İkili ilişkilerde bu çok zordur ama profesyonel hayatta işler adı üstünde ‘profesyonellik’ çerçevesinde halledilir.

Futbolu da ‘iş’ olarak görebilirsiniz. Uzun zaman önce öyle de oldu. Ama bisküvi, çikolata, sigorta, inşaat gibi bir iş değildir. İçinde bu kadar ‘aşk’ olan şeyi sıradan endüstri ya da hizmetle tanımlamak, ona göre idare etmek mümkün olabilir mi?

Hayattaki en karşılıksız aşktır üstelik takım sevdası. Hep verir çoğu zaman hiç almazsınız. O halde böyle bir dünyayı sıradan düşünce ve sıradan yöntemlerle nasıl yöneteceksiniz?

Yönettiğinizi sandığınız anda çuvallayarak…

Düşe kalka, hata yapa yapa öğrenilecek iş de değil futbol (spor) yöneticiliği. O günler bitti. Dünya değişti. Çok yakında FİFA da UEFA da değişecek… Değişiyorlar… Uyum sağlıyorlar…

Bu iş çok büyüdü Yonca ve çok zor…

Bir Alex gitti…

Neler oldu neler!

Gitmesi kadar, gidiş şekli can yaktı ve burada bitmeyeceği de belli…

İsteyen arkasından ağlar, isteyen ona buna atıp tutarak rahatlar, isteyen hamaset ya da nefret  dolu yazılarına devam eder…  Faydasını görecekseniz amenna…
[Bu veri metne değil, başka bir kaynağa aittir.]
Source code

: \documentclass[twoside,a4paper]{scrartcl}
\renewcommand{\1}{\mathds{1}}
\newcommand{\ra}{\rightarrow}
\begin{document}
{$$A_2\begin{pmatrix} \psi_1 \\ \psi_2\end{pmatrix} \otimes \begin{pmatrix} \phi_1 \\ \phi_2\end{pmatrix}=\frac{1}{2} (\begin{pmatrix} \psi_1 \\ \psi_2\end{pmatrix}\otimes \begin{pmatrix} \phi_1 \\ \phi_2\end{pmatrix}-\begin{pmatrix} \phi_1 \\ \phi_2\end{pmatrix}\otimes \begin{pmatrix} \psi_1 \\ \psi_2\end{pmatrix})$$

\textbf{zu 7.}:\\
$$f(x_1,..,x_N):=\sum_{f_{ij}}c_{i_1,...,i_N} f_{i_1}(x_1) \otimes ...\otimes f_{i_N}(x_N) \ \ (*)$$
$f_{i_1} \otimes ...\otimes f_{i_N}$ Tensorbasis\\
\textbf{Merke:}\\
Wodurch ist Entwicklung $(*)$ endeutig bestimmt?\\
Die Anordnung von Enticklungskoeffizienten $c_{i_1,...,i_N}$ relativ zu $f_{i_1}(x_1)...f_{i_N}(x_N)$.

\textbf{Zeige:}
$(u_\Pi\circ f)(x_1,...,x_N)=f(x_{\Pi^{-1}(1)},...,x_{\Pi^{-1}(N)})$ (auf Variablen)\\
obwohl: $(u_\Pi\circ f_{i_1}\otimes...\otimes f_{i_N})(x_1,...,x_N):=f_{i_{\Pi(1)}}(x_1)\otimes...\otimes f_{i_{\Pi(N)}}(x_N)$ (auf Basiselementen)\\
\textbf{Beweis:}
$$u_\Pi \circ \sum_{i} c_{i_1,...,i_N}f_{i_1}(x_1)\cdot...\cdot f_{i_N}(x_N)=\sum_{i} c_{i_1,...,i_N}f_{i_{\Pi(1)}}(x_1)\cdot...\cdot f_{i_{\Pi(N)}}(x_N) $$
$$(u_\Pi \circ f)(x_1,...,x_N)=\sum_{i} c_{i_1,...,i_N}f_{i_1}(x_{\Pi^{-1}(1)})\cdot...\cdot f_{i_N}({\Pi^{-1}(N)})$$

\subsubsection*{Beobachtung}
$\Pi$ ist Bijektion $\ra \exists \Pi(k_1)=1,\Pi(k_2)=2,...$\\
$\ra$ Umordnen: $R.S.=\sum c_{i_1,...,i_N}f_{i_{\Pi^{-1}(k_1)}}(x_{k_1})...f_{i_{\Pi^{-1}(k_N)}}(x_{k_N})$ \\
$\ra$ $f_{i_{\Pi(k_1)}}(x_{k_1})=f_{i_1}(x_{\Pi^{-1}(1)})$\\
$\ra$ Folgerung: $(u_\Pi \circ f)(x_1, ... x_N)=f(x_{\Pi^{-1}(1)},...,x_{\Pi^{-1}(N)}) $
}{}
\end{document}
Değişen dünyada yeni meslekler, yeni kavramlar, yeni idare biçimleri var. Ve ‘insan’ yönetimi, ‘STAR’ yönetimi, “Bireysel gelişim” dedikleri eğitimler ıvır zıvırlar sanıldığından çok daha önemli… Huzursuzluğun ayak sesleri aylar önce kulağımıza gelmeye başlamıştı. En olmaması gereken ve virüs gibi seni içten içe yiyecek dedikodu mekanizması belki de en kusursuz işleyen sistemdi. Bunu göre göre sorunu zamana yaymak ve ilkel ‘bildik’ yöntemlerle çözmeye çalışmak imkânsızdı ve şimdi ortada pirinç yok sadece taş var.

“Ne yapalım acaba yalvaralım mı?” diye çaresizlik içeren bir cümle boğazıma tıkanıyor bu anda. Bütün bu tehlikeleri önceden görüp reçeteyi yazacak doktorlar ve bunların içinde bulunacağı bir sistem yaratmak bu kadar mı zor?

Elin Avrupalısı çok güzel yapıyor. Üstelik ekiplerini gönderip “Nasıl yapılıyor? ” diye inceleten de sensin. E uygula artık. Devasa büyüklüğünün bu şekilde yönetilemeyeceğini gör. Bulunduğun coğrafyanın sosyo-kültürel yapısına uyarla tabi. Bizim kafalar farklı işliyor, haklısın…

Kısa ve uzun vadeli planlara ihtiyaç var… Üstelik sadece Fenerbahçe için değil. Haber değeri en yüksek olan, e biraz da fazla malzeme veren olduğu için kusurlu olan olarak karşımızda hep o var. Ama aynı şey Galatasaray, ya da Beşiktaş için de söylemez mi? Alası söylenir…

Galatasaray mali açıdan çok ihtiyacı olan Şampiyonlar Ligi maçlarını ardı ardına kaybediyor. Ligde de aslında pek parlak değil. Kafa gözler de yarıldı ama medyanın desteği ile de iyi toparlandı Allah için… Takımda ortaya konan bir süper starlık durumu olmadığı görülüyor. Bedelli sermaye artırımları, kombine bilet gelirlerinin aktarımı meselesi, Riva vs. meseleleri ile ilgili gün gelip sorun yaşamayacağını düşünenler uyanın. Beşiktaş’a zaten gereğini yaptılar. Kaldı İnönü Stadı’nı halletmek. Taksim, Galataport projeleri start aldı. Sıkı tutunsunlar. Ha bu arada Saracoğlu’nun altı tarihi eser haberleri de başladı… Yazalım kenara!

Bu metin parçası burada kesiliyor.